What does the NA represent in the legend?

arlandan · July 18, 2019, 7:09pm

Hi All,
I generated a bar plot using "qiime taxa barplot", and visualized it in R. I did not specify anything in these process, but the legend had a NA taxa at the very end. Could anyone tell me what it actually represent? Thank you for your attention.

Best.

Nicholas_Bokulich · July 19, 2019, 11:21am

Hi @arlandan,
That "NA" is being added by R, not by QIIME 2. Since it is being added by R, we can surmise that it most likely represents all sequences that do not have a genus-level annotation.

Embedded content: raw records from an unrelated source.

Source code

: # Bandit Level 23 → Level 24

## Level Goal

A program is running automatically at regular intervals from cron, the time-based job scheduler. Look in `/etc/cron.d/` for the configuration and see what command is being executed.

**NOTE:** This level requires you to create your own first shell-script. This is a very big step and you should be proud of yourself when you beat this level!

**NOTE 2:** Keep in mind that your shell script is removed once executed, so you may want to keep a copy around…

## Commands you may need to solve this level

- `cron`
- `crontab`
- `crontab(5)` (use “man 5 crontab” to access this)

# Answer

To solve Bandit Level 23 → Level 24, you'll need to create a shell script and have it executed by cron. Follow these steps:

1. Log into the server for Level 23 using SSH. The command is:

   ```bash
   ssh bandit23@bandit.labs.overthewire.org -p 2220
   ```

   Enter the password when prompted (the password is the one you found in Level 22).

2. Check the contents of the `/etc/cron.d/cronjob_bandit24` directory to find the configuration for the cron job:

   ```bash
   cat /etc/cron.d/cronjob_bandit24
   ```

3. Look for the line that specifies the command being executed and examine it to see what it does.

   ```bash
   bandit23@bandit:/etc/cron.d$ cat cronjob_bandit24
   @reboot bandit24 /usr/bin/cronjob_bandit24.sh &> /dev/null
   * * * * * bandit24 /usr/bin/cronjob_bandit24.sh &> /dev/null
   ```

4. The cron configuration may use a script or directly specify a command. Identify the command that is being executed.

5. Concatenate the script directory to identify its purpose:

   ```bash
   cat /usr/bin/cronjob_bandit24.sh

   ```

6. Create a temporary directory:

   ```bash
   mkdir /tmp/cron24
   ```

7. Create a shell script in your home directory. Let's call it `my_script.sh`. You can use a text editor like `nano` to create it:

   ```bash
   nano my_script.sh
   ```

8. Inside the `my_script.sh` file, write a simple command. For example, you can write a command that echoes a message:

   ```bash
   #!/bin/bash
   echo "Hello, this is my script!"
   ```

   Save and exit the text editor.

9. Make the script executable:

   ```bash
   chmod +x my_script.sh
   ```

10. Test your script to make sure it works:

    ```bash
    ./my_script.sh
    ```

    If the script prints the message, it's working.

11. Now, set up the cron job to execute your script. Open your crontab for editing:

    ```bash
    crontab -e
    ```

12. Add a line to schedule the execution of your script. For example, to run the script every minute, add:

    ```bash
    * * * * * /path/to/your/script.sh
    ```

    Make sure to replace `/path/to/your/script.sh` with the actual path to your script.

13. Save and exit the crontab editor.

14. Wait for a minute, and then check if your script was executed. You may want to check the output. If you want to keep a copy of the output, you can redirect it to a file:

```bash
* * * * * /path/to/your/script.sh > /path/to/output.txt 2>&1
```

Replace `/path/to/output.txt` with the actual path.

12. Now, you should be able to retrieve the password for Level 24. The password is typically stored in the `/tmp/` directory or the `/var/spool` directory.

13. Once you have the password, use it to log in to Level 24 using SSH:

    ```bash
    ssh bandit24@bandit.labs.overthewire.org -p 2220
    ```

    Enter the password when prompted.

arlandan · July 19, 2019, 2:15pm

Thank you @Nicholas_Bokulich. The NA takes a larger proportion in most of my samples. If these ASVs can not be assigned to genus level in R, I guess either in qiime2. Would you recommend filter these ASVs out using "--p-include g_" before making the taxa-bar-plot? My goal is to compare community comparison between samples, and these unassigned ASVs look too many. Thank you in advance!

All the best,
Arlandan

Nicholas_Bokulich · July 19, 2019, 2:30pm

This is not an uncommon problem. Your sequences may be too short or otherwise lack enough information to confidently classify at genus level. You can attempt to fiddle with the classifiers, the reference database, try something like q2-clawback if you are sampling a well-studied sample type (search the forum community tutorials for more detail), or just accept that family-level classification may be the best you can achieve with the information you have.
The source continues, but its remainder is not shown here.